*** GIVEN RECORDS ***
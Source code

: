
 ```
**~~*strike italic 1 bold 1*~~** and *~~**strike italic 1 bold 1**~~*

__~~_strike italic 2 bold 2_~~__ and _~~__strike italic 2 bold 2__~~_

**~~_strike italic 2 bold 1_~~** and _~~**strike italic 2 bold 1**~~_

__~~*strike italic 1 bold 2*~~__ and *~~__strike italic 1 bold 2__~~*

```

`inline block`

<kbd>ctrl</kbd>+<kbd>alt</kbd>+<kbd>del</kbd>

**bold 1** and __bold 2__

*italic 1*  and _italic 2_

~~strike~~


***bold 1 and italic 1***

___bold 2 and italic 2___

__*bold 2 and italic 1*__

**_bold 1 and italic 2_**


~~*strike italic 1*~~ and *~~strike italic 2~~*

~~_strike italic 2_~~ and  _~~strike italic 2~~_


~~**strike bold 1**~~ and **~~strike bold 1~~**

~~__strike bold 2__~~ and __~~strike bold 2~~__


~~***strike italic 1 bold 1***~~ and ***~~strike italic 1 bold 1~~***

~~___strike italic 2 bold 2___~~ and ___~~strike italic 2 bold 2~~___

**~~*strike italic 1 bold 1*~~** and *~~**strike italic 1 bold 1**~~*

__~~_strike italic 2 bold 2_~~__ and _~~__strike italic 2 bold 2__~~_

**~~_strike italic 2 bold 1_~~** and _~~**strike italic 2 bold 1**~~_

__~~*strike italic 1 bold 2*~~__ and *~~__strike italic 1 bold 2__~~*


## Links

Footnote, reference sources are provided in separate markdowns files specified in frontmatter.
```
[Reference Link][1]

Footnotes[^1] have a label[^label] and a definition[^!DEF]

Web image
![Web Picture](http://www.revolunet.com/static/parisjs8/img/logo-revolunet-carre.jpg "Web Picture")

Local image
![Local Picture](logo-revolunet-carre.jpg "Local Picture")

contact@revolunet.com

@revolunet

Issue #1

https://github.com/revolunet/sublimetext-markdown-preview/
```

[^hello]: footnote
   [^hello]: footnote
*** End of GIVEN RECORDS ***
▸ **WHAT TO DO**
For every line of the material that holds the word "logo", make a copy.

▸ **COMPLETED EXERCISE**
![Web Picture](http://www.revolunet.com/static/parisjs8/img/logo-revolunet-carre.jpg "Web Picture")
![Local Picture](logo-revolunet-carre.jpg "Local Picture")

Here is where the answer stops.